🧵💭 One question that keeps popping up is: "How does $ONDS compare to its competitors?"
Well, let me break it down for you..in terms of the top-level business, Ondas has zero competitors.
Yes, you read that right.
Ondas is the only company in the world that has a fully integrated, autonomous stack of:
🦅 Aerial: Short/Long Range ISR, OWA/OWE, Swarms, & Motherships
🚜 Ground: Tactical UGVs, Dog Robots, Autonomous Heavy Vehicles & Demining
🛡️ CUAS/Defence: Soft/Hard Kill, AMPS & ASIO
🛰️ Strategic: Stratospheric ISR & Private Wireless Network
🧠 Software/Brain: AI Electro-Optical Sensors, Open-C2 Infrastructure & $PLTR Partnership
⚙️ Hardware: In-House Rotary Engines & Fiber-Optic Spools
Add in established US and European manufacturing through ONBERG/DMS, the capabilities gained through partnerships with $UMAC $KOPN $LPTH $SPAI & the new gateway into the Department of War through the acquisition of Mistral and you've got yourself an emerging powerhouse.
When you break the business down into subsidiaries/acquisitions, of course there are competitors.
Competition is expected and healthy.
Fortem's DroneHunter F700 is a more mature, proven version of Iron Drone Raider. But pair IDR with Sentrycs' Horizon and there's nothing like that on the market from one company without integrations.
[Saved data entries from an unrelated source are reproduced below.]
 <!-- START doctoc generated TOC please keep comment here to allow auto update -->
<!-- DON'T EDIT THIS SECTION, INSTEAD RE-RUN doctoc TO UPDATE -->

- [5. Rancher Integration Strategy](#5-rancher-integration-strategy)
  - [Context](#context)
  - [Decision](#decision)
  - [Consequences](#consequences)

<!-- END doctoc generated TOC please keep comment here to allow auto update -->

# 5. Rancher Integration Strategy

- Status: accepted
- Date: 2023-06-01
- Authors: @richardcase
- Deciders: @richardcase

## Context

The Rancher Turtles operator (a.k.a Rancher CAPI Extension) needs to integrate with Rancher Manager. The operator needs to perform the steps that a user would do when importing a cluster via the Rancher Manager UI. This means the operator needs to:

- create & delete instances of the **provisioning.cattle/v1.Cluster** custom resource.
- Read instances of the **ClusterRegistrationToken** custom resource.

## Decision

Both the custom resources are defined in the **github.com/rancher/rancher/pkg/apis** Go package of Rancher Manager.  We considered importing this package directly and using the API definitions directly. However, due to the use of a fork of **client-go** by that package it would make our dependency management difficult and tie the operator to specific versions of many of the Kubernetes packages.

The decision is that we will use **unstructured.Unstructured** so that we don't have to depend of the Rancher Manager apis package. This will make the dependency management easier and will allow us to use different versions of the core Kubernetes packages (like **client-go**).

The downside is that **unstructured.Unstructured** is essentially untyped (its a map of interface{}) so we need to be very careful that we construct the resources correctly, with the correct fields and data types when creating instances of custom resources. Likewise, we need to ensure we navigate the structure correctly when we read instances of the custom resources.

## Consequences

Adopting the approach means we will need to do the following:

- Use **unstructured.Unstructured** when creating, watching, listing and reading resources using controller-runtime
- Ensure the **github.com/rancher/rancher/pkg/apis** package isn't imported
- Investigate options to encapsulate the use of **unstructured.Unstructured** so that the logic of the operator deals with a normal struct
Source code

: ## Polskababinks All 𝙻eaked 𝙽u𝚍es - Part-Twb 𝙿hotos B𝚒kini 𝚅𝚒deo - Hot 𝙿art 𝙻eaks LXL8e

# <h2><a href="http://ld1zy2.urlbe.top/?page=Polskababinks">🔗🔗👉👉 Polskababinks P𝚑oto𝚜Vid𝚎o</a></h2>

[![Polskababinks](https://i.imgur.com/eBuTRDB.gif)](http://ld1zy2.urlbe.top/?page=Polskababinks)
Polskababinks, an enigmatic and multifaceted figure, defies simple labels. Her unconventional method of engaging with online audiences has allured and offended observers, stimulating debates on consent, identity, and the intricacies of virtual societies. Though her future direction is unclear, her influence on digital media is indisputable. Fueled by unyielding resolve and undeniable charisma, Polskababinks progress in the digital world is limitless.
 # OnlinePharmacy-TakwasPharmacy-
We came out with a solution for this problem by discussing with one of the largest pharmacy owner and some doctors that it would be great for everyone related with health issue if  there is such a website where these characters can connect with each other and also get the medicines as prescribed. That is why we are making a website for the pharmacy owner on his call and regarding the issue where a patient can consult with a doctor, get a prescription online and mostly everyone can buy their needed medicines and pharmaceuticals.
DFEND is a direct competitor to Sentrycs with their CoRF technology. Again, pair Sentrycs' Horizon with IDR and you have an integrated stack of soft and hard kill CUAS you can't find anywhere else.
Elbit are heavyweights for laser-protection systems, but BIRD have disrupted the space with the world's smallest laser-jamming system that can be attached to Ondas' UAV's. Paired with Ondas Networks' FullMAX and/or Apeiro Motion's spools and you have hardened, un-jammable assets that can survive in high-threat EW environments.
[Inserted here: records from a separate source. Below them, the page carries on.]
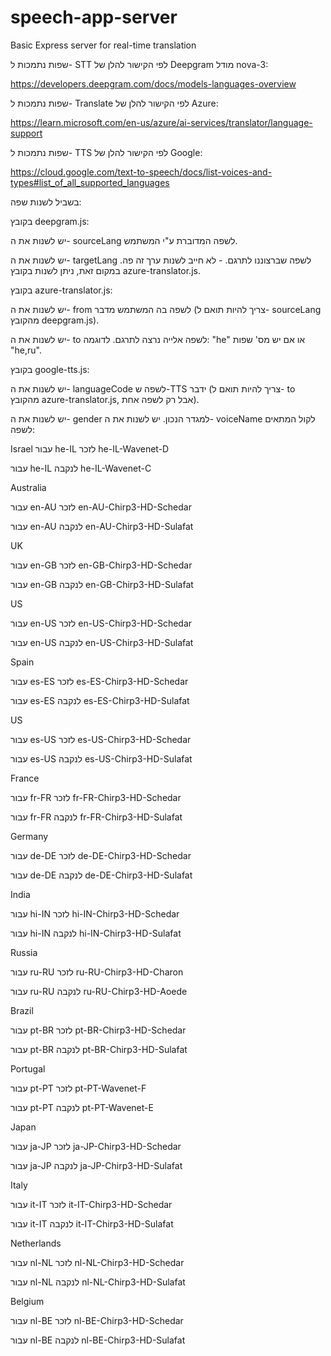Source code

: # speech-app-server
Basic Express server for real-time translation

שפות נתמכות ל- STT לפי הקישור להלן של Deepgram מודל nova-3:

https://developers.deepgram.com/docs/models-languages-overview

שפות נתמכות ל- Translate לפי הקישור להלן של Azure:

https://learn.microsoft.com/en-us/azure/ai-services/translator/language-support

שפות נתמכות ל- TTS לפי הקישור להלן של Google:

https://cloud.google.com/text-to-speech/docs/list-voices-and-types#list_of_all_supported_languages

בשביל לשנות שפה:

בקובץ deepgram.js:

יש לשנות את ה- sourceLang לשפה המדוברת ע"י המשתמש.

יש לשנות את ה- targetLang לשפה שברצוננו לתרגם. - לא חייב לשנות ערך זה פה. במקום זאת, ניתן לשנות בקובץ azure-translator.js.


בקובץ azure-translator.js:

יש לשנות את ה- from לשפה בה המשתמש מדבר (צריך להיות תואם ל- sourceLang מהקובץ deepgram.js).

יש לשנות את ה- to לשפה אלייה נרצה לתרגם. לדוגמה: "he" או אם יש מס' שפות "he,ru".


בקובץ google-tts.js:

יש לשנות את ה- languageCode לשפה ש-TTS ידבר (צריך להיות תואם ל- to מהקובץ azure-translator.js, אבל רק לשפה אחת).


יש לשנות את ה- gender למגדר הנכון.
יש לשנות את ה- voiceName לקול המתאים לשפה:

Israel
עבור he-IL לזכר	he-IL-Wavenet-D 

עבור he-IL לנקבה he-IL-Wavenet-C

Australia

עבור en-AU לזכר en-AU-Chirp3-HD-Schedar

עבור en-AU לנקבה en-AU-Chirp3-HD-Sulafat

UK

עבור en-GB לזכר en-GB-Chirp3-HD-Schedar

עבור en-GB לנקבה en-GB-Chirp3-HD-Sulafat

US

עבור en-US לזכר en-US-Chirp3-HD-Schedar

עבור en-US לנקבה en-US-Chirp3-HD-Sulafat

Spain

עבור es-ES לזכר es-ES-Chirp3-HD-Schedar

עבור es-ES לנקבה es-ES-Chirp3-HD-Sulafat

US

עבור es-US לזכר es-US-Chirp3-HD-Schedar

עבור es-US לנקבה es-US-Chirp3-HD-Sulafat

France

עבור fr-FR לזכר fr-FR-Chirp3-HD-Schedar

עבור fr-FR לנקבה fr-FR-Chirp3-HD-Sulafat

Germany

עבור de-DE לזכר de-DE-Chirp3-HD-Schedar

עבור de-DE לנקבה de-DE-Chirp3-HD-Sulafat

India

עבור hi-IN לזכר hi-IN-Chirp3-HD-Schedar

עבור hi-IN לנקבה hi-IN-Chirp3-HD-Sulafat

Russia

עבור ru-RU לזכר	ru-RU-Chirp3-HD-Charon

עבור ru-RU לנקבה ru-RU-Chirp3-HD-Aoede

Brazil

עבור pt-BR לזכר pt-BR-Chirp3-HD-Schedar

עבור pt-BR לנקבה pt-BR-Chirp3-HD-Sulafat

Portugal

עבור pt-PT לזכר pt-PT-Wavenet-F

עבור pt-PT לנקבה pt-PT-Wavenet-E

Japan

עבור ja-JP לזכר ja-JP-Chirp3-HD-Schedar

עבור ja-JP לנקבה ja-JP-Chirp3-HD-Sulafat

Italy

עבור it-IT לזכר it-IT-Chirp3-HD-Schedar

עבור it-IT לנקבה it-IT-Chirp3-HD-Sulafat

Netherlands

עבור nl-NL לזכר nl-NL-Chirp3-HD-Schedar

עבור nl-NL לנקבה 	nl-NL-Chirp3-HD-Sulafat

Belgium

עבור nl-BE לזכר nl-BE-Chirp3-HD-Schedar

עבור nl-BE לנקבה nl-BE-Chirp3-HD-Sulafat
Legacy primes and other established players in the defence industry have an edge in terms of reach, manufacturing capabilities etc. but Ondas' advantage is that they have a fully autonomous ecosystem, or 'System-of-Systems', that is scalable, agile and is gaining maturity rapidly.
These single-point 'tool' companies are fine, you can go to Skydio and get 50 X10's for a police force and they'll do the job, no problem.
However, Ondas aren't just chasing after these one-off hardware sales.
They've built their portfolio to target massive multi-hundred million tenders for national borders, international airports and other global critical infrastructure.
This means a steady influx of contracts and recurring high-margin software revenues, which is already being reflected in the contracts and tenders they've won the last few months.
Simply put:
Ondas is unique.
Ondas is disruptive.
Ondas is the future.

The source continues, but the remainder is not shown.